→ **Try it**
In the records below, please retype word for word every line from the one containing "transformation. Over the" through the final one, both included, and nothing else.

*** Data provided Section Begins ***

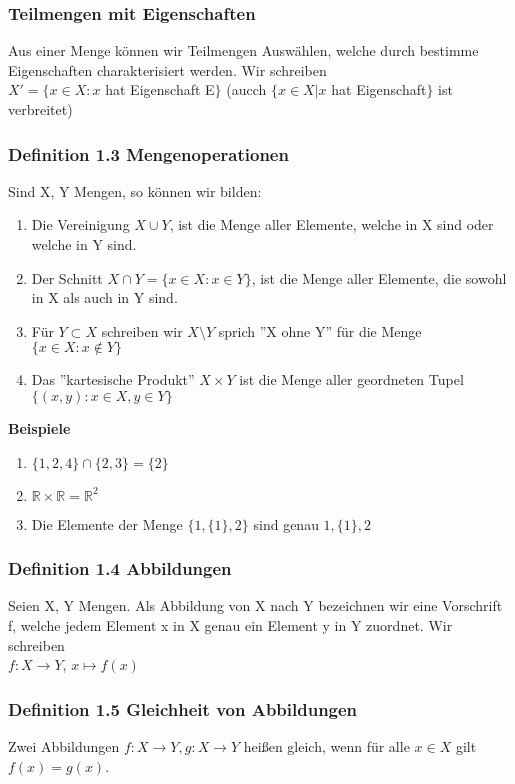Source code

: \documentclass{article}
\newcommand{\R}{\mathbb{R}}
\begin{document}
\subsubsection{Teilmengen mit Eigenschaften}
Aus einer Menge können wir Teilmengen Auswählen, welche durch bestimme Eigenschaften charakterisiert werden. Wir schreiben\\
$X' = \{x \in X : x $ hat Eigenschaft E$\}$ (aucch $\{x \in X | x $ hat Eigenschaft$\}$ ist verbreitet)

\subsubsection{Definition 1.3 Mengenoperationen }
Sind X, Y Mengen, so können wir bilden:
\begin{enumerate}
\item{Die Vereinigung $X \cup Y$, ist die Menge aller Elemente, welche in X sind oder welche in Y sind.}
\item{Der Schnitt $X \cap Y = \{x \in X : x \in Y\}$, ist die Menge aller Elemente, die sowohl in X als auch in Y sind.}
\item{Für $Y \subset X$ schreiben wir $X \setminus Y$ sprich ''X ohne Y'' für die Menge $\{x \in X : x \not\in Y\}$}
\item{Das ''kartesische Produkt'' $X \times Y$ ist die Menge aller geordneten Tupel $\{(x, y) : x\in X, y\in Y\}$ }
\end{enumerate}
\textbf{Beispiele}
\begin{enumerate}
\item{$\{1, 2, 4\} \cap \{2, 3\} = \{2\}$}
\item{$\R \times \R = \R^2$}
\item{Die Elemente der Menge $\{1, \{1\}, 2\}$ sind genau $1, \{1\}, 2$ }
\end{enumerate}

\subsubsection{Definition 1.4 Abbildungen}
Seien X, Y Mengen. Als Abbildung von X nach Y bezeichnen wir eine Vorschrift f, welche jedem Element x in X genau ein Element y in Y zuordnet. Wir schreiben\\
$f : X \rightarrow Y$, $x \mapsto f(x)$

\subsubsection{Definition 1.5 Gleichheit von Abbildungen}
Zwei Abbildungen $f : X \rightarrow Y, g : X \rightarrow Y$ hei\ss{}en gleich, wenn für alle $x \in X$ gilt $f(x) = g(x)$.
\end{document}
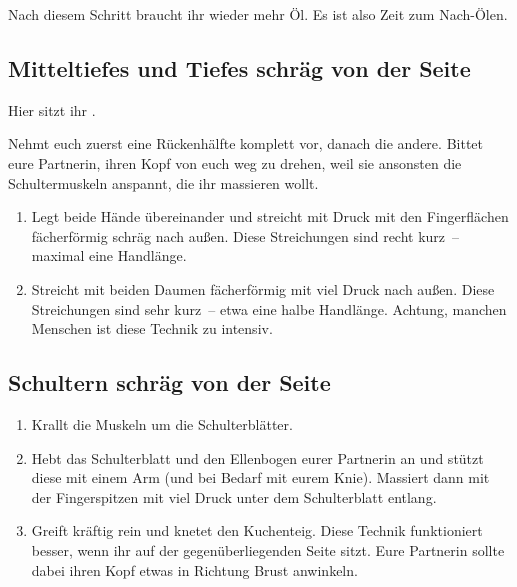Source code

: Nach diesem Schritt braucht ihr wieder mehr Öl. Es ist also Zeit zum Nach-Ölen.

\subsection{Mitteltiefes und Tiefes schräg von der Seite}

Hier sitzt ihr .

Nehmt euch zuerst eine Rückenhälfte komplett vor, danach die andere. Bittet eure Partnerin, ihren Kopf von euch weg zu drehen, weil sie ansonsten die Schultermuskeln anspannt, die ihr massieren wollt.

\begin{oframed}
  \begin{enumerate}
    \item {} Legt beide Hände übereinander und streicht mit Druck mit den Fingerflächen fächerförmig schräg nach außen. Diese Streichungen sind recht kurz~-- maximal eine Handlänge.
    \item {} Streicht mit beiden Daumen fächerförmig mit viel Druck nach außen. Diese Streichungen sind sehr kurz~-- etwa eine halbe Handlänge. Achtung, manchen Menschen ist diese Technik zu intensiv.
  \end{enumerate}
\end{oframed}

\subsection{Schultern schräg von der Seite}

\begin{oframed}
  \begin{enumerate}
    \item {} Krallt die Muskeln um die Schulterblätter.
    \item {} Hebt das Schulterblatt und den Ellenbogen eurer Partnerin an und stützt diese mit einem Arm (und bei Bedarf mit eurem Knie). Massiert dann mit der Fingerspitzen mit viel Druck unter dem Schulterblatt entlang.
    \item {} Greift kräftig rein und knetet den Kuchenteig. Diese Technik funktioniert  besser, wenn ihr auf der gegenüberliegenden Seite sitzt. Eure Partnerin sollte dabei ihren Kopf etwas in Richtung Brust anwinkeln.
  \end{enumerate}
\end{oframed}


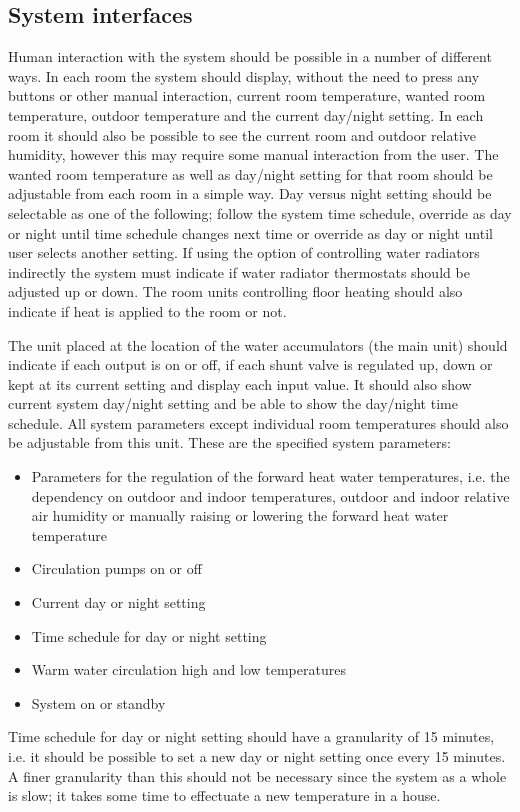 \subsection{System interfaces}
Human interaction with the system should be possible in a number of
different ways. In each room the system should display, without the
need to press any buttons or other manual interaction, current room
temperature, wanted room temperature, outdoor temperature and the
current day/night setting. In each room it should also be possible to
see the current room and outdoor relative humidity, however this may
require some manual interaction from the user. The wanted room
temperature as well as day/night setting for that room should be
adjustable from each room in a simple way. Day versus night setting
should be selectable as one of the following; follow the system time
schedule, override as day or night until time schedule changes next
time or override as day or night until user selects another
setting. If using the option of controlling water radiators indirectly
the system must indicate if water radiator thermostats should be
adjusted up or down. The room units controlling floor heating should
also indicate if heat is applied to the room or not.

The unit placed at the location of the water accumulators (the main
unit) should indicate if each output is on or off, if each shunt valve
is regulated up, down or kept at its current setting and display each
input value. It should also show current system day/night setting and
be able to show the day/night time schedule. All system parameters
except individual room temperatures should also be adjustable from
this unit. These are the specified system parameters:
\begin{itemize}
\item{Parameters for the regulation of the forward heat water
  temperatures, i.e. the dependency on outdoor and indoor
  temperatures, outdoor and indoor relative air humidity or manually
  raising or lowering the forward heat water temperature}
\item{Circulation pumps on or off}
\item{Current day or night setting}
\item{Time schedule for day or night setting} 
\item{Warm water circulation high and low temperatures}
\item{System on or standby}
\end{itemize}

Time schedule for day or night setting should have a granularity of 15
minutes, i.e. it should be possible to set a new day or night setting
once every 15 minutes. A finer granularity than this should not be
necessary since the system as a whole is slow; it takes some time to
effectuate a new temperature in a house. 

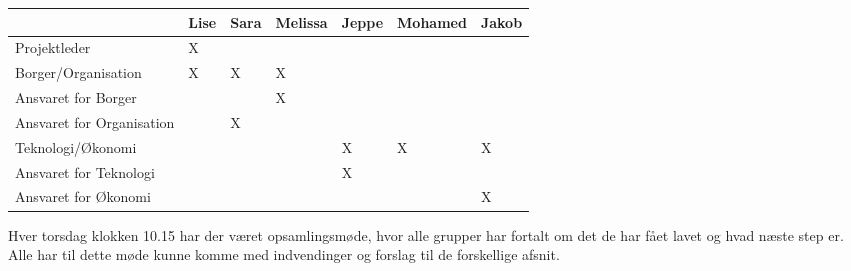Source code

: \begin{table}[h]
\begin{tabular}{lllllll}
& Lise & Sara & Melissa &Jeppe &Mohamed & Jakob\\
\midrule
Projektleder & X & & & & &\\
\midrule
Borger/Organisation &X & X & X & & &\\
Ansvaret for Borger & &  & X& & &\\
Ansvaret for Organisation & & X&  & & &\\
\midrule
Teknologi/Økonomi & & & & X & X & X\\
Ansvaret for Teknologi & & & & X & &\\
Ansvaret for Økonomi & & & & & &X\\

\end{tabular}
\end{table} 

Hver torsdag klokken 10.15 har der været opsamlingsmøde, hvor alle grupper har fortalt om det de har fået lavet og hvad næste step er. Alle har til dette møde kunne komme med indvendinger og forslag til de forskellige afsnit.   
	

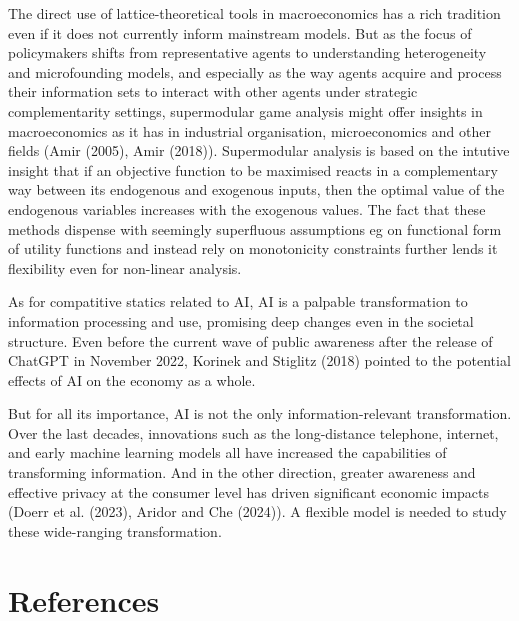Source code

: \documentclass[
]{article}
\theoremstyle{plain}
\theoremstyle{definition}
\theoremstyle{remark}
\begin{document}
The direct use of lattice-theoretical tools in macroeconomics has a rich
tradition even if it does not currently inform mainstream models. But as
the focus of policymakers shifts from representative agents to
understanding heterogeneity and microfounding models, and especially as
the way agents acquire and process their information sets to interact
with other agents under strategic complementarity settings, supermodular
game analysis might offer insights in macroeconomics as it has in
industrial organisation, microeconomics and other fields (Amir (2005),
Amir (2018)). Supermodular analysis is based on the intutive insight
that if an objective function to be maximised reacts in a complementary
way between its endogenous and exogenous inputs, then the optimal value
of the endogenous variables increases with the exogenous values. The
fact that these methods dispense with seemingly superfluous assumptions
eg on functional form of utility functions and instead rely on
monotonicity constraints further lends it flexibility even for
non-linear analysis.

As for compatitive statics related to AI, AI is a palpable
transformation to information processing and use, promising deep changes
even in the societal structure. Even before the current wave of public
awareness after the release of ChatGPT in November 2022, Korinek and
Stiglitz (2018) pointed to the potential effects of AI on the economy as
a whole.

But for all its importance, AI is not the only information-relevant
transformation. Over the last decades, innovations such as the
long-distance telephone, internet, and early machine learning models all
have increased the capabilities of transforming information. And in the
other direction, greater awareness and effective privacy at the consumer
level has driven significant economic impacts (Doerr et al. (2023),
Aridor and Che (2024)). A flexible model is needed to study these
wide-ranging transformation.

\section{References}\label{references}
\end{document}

*** Data provided Section Ends ***

→ **Response**
transformation. Over the last decades, innovations such as the
long-distance telephone, internet, and early machine learning models all
have increased the capabilities of transforming information. And in the
other direction, greater awareness and effective privacy at the consumer
level has driven significant economic impacts (Doerr et al. (2023),
Aridor and Che (2024)). A flexible model is needed to study these
wide-ranging transformation.

\section{References}\label{references}
\end{document}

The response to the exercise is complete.